= Beginning of Section =
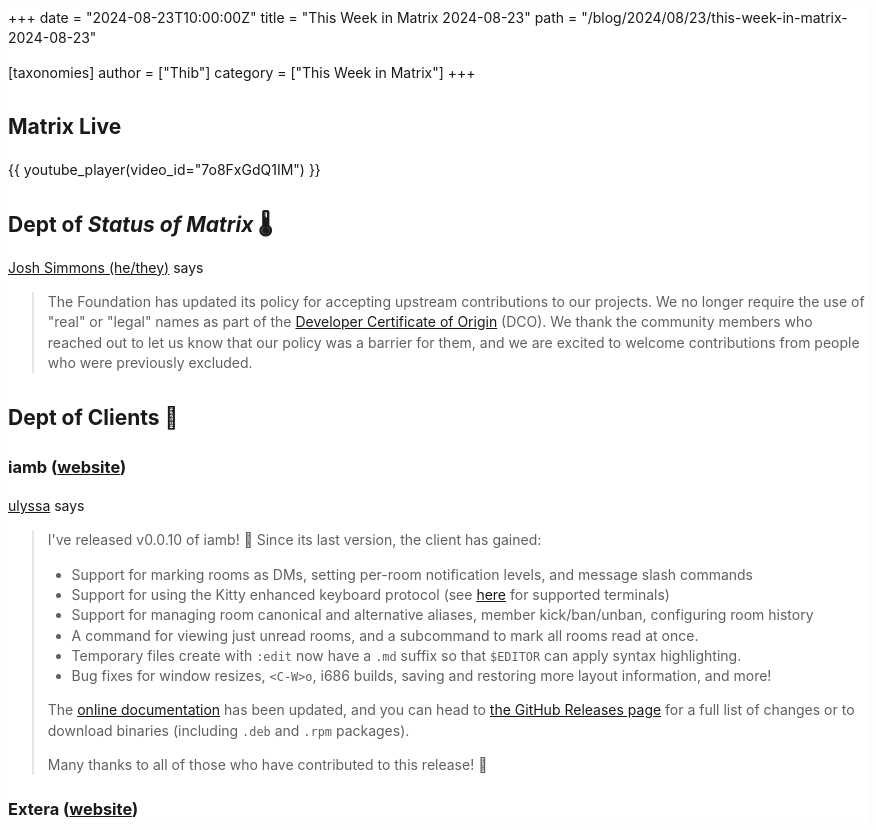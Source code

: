 +++
date = "2024-08-23T10:00:00Z"
title = "This Week in Matrix 2024-08-23"
path = "/blog/2024/08/23/this-week-in-matrix-2024-08-23"

[taxonomies]
author = ["Thib"]
category = ["This Week in Matrix"]
+++

## Matrix Live

{{ youtube_player(video_id="7o8FxGdQ1IM") }}

## Dept of *Status of Matrix* 🌡️

[Josh Simmons (he/they)](https://matrix.to/#/@josh:josh.tel) says

> The Foundation has updated its policy for accepting upstream contributions to our projects. We no longer require the use of "real" or "legal" names as part of the [Developer Certificate of Origin](https://en.wikipedia.org/wiki/Developer_Certificate_of_Origin) (DCO). We thank the community members who reached out to let us know that our policy was a barrier for them, and we are excited to welcome contributions from people who were previously excluded.



## Dept of Clients 📱

### iamb ([website](https://github.com/ulyssa/iamb))

[ulyssa](https://matrix.to/#/@ulyssa:0x.badd.cafe) says

> I've released v0.0.10 of iamb! :tada: Since its last version, the client has gained:
> 
> * Support for marking rooms as DMs, setting per-room notification levels, and message slash commands
> * Support for using the Kitty enhanced keyboard protocol (see [here](https://iamb.chat/terminals.html) for supported terminals)
> * Support for managing room canonical and alternative aliases, member kick/ban/unban, configuring room history
> * A command for viewing just unread rooms, and a subcommand to mark all rooms read at once. 
> * Temporary files create with `:edit` now have a `.md` suffix so that `$EDITOR` can apply syntax highlighting.
> * Bug fixes for window resizes, `<C-W>o`, i686 builds, saving and restoring more layout information, and more!
> 
> The [online documentation](https://iamb.chat/) has been updated, and you can head to [the GitHub Releases page](https://github.com/ulyssa/iamb/releases/tag/v0.0.10) for a full list of changes or to download binaries (including `.deb` and `.rpm` packages).
> 
> Many thanks to all of those who have contributed to this release! :pray:

### Extera ([website](https://github.com/officialdakari/Extera))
= End of Section =
• Work to complete
Return only the lines running from the start of the entries above to the line that contains "## Matrix Live", inclusive, and omit every picture.

• Solution for this task
Source code

: +++
date = "2024-08-23T10:00:00Z"
title = "This Week in Matrix 2024-08-23"
path = "/blog/2024/08/23/this-week-in-matrix-2024-08-23"

[taxonomies]
author = ["Thib"]
category = ["This Week in Matrix"]
+++

## Matrix Live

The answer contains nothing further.